When two conducting spheres come into contact, they share the total charge equally. Since one sphere starts with a charge of \( 4 \times 10^{-6} \, \text{C} \), and the other is uncharged, after contact, each sphere will have half of the total charge.
Thus, after contact, each sphere will have a charge of:
\[ Q = \frac{4 \times 10^{-6}}{2} = 2 \times 10^{-6} \, \text{C}. \]

Step 3: Apply Coulomb's law for the force of repulsion.
Coulomb's law gives the electrostatic force between two point charges as:
\[ F = \frac{1}{4\pi \epsilon_0} \frac{Q_1 Q_2}{r^2}, \] where \( Q_1 \) and \( Q_2 \) are the charges on the spheres, and \( r \) is the distance between them.

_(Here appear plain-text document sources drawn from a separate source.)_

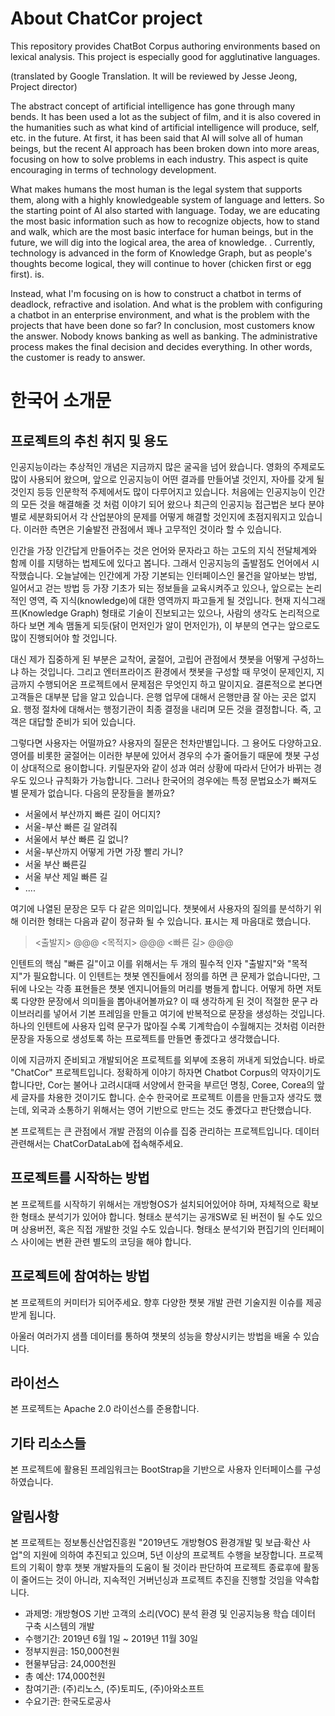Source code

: # About ChatCor project

This repository provides ChatBot Corpus authoring environments based on lexical analysis. This project is especially good for agglutinative languages.

(translated by Google Translation. It will be reviewed by Jesse Jeong, Project director)

The abstract concept of artificial intelligence has gone through many bends. It has been used a lot as the subject of film, and it is also covered in the humanities such as what kind of artificial intelligence will produce, self, etc. in the future. At first, it has been said that AI will solve all of human beings, but the recent AI approach has been broken down into more areas, focusing on how to solve problems in each industry. This aspect is quite encouraging in terms of technology development.

What makes humans the most human is the legal system that supports them, along with a highly knowledgeable system of language and letters. So the starting point of AI also started with language. Today, we are educating the most basic information such as how to recognize objects, how to stand and walk, which are the most basic interface for human beings, but in the future, we will dig into the logical area, the area of ​​knowledge. . Currently, technology is advanced in the form of Knowledge Graph, but as people's thoughts become logical, they will continue to hover (chicken first or egg first). is.

Instead, what I'm focusing on is how to construct a chatbot in terms of deadlock, refractive and isolation. And what is the problem with configuring a chatbot in an enterprise environment, and what is the problem with the projects that have been done so far? In conclusion, most customers know the answer. Nobody knows banking as well as banking. The administrative process makes the final decision and decides everything. In other words, the customer is ready to answer.


# 한국어 소개문

## 프로젝트의 추친 취지 및 용도

인공지능이라는 추상적인 개념은 지금까지 많은 굴곡을 넘어 왔습니다. 영화의 주제로도 많이 사용되어 왔으며, 앞으로 인공지능이 어떤 결과를 만들어낼 것인지, 자아를 갖게 될 것인지 등등 인문학적 주제에서도 많이 다루어지고 있습니다. 처음에는 인공지능이 인간의 모든 것을 해결해줄 것 처럼 이야기 되어 왔으나 최근의 인공지능 접근법은 보다 분야별로 세분화되어서 각 산업분야의 문제를 어떻게 해결할 것인지에 초점지워지고 있습니다. 이러한 측면은 기술발전 관점에서 꽤나 고무적인 것이라 할 수 있습니다.

인간을 가장 인간답게 만들어주는 것은 언어와 문자라고 하는 고도의 지식 전달체계와 함께 이를 지탱하는 법제도에 있다고 봅니다. 그래서 인공지능의 출발점도 언어에서 시작했습니다. 오늘날에는 인간에게 가장 기본되는 인터페이스인 물건을 알아보는 방법, 일어서고 걷는 방법 등 가장 기초가 되는 정보들을 교육시켜주고 있으나, 앞으로는 논리적인 영역, 즉 지식(knowledge)에 대한 영역까지 파고들게 될 것입니다. 현재 지식그래프(Knowledge Graph) 형태로 기술이 진보되고는 있으나, 사람의 생각도 논리적으로 하다 보면 계속 맴돌게 되듯(닭이 먼저인가 알이 먼저인가), 이 부분의 연구는 앞으로도 많이 진행되어야 할 것입니다.

대신 제가 집중하게 된 부분은 교착어, 굴절어, 고립어 관점에서 챗봇을 어떻게 구성하느냐 하는 것입니다. 그리고 엔터프라이즈 환경에서 챗봇을 구성할 때 무엇이 문제인지, 지금까지 수행되어온 프로젝트에서 문제점은 무엇인지 하고 말이지요. 결론적으로 본다면 고객들은 대부분 답을 알고 있습니다. 은행 업무에 대해서 은행만큼 잘 아는 곳은 없지요. 행정 절차에 대해서는 행정기관이 최종 결정을 내리며 모든 것을 결정합니다. 즉, 고객은 대답할 준비가 되어 있습니다.

그렇다면 사용자는 어떨까요? 사용자의 질문은 천차만별입니다. 그 용어도 다양하고요. 영어를 비롯한 굴절어는 이러한 부분에 있어서 경우의 수가 줄어들기 때문에 챗봇 구성이 상대적으로 용이합니다. 키릴문자와 같이 성과 여러 상황에 따라서 단어가 바뀌는 경우도 있으나 규칙화가 가능합니다. 그러나 한국어의 경우에는 특정 문법요소가 빠져도 별 문제가 없습니다. 다음의 문장들을 볼까요?

* 서울에서 부산까지 빠른 길이 어디지?
* 서울-부산 빠른 길 알려줘
* 서울에서 부산 빠른 길 없니?
* 서울-부산까지 어떻게 가면 가장 빨리 가니?
* 서울 부산 빠른길
* 서울 부산 제일 빠른 길
* ....


여기에 나열된 문장은 모두 다 같은 의미입니다. 챗봇에서 사용자의 질의를 분석하기 위해 이러한 형태는 다음과 같이 정규화 될 수 있습니다. 표시는 제 마음대로 했습니다.

> <출발지> @@@ <목적지> @@@ <빠른 길> @@@

인텐트의 핵심 "빠른 길"이고 이를 위해서는 두 개의 필수적 인자 "출발지"와 "목적지"가 필요합니다. 이 인텐트는 챗봇 엔진들에서 정의를 하면 큰 문제가 없습니다만, 그 뒤에 나오는 각종 표현들은 챗봇 엔지니어들의 머리를 병들게 합니다. 어떻게 하면 저토록 다양한 문장에서 의미들을 뽑아내어볼까요? 이 때 생각하게 된 것이 적절한 문구 라이브러리를 넣어서 기본 프레임을 만들고 여기에 반복적으로 문장을 생성하는 것입니다. 하나의 인텐트에 사용자 입력 문구가 많아질 수록 기계학습이 수월해지는 것처럼 이러한 문장을 자동으로 생성토록 하는 프로젝트를 만들면 좋겠다고 생각했습니다.

이에 지금까지 준비되고 개발되어온 프로젝트를 외부에 조용히 꺼내게 되었습니다. 바로 "ChatCor" 프로젝트입니다. 정확하게 이야기 하자면 Chatbot Corpus의 약자이기도 합니다만, Cor는 불어나 고려시대때 서양에서 한국을 부르던 명칭, Coree, Corea의 앞 세 글자를 차용한 것이기도 합니다. 순수 한국어로 프로젝트 이름을 만들고자 생각도 했는데, 외국과 소통하기 위해서는 영어 기반으로 만드는 것도 좋겠다고 판단했습니다.

본 프로젝트는 큰 관점에서 개발 관점의 이슈를 집중 관리하는 프로젝트입니다. 데이터 관련해서는 ChatCorDataLab에 접속해주세요.

## 프로젝트를 시작하는 방법

본 프로젝트를 시작하기 위해서는 개방형OS가 설치되어있어야 하며, 자체적으로 확보한 형태소 분석기가 있어야 합니다. 형태소 분석기는 공개SW로 된 버전이 될 수도 있으며 상용버전, 혹은 직접 개발한 것일 수도 있습니다. 형태소 분석기와 편집기의 인터페이스 사이에는 변환 관련 별도의 코딩을 해야 합니다.

## 프로젝트에 참여하는 방법

본 프로젝트의 커미터가 되어주세요. 향후 다양한 챗봇 개발 관련 기술지원 이슈를 제공받게 됩니다.

아울러 여러가지 샘플 데이터를 통하여 챗봇의 성능을 향상시키는 방법을 배울 수 있습니다.

## 라이선스

본 프로젝트는 Apache 2.0 라이선스를 준용합니다.

## 기타 리소스들

본 프로젝트에 활용된 프레임워크는 BootStrap을 기반으로 사용자 인터페이스를 구성하였습니다.

## 알림사항

본 프로젝트는 정보통신산업진흥원 "2019년도 개방형OS 환경개발 및 보급·확산 사업"의 지원에 의하여 추진되고 있으며, 5년 이상의 프로젝트 수행을 보장합니다. 프로젝트의 기획이 향후 챗봇 개발자들의 도움이 될 것이라 판단하여 프로젝트 종료후에 활동이 줄어드는 것이 아니라, 지속적인 거버넌싱과 프로젝트 추진을 진행할 것임을 약속합니다.


* 과제명: 개방형OS 기반 고객의 소리(VOC) 분석 환경 및 인공지능용 학습 데이터 구축 시스템의 개발
* 수행기간: 2019년 6월 1일 ~ 2019년 11월 30일
* 정부지원금: 150,000천원
* 현물부담금: 24,000천원
* 총 예산: 174,000천원
* 참여기관: (주)리노스, (주)토피도, (주)아와소프트
* 수요기관: 한국도로공사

Substitute the known values:
- \( Q_1 = Q_2 = 2 \times 10^{-6} \, \text{C} \),
- \( F = 9 \times 10^{-3} \, \text{N} \),
- \( \frac{1}{4 \pi \epsilon_0} = 9 \times 10^9 \, \text{N m}^2 \text{C}^{-2} \).
We have the equation:
\[ 9 \times 10^{-3} = \frac{9 \times 10^9 \times (2 \times 10^{-6})^2}{r^2}. \] Simplifying:
\[ 9 \times 10^{-3} = \frac{9 \times 10^9 \times 4 \times 10^{-12}}{r^2}. \] \[ 9 \times 10^{-3} = \frac{36 \times 10^{-3}}{r^2}. \] Solve for \( r^2 \):
\[ r^2 = \frac{36 \times 10^{-3}}{9 \times 10^{-3}} = 4. \] Taking the square root of both sides:
\[ r = 2 \, \text{m}. \] Thus, the distance between the spheres is \( 2 \, \text{m} \), or \( 4 \, \text{cm} \).

Final answer:
The distance between the spheres is \( 4 \, \text{cm} \).
\[ \boxed{4 \, \text{cm}}.\]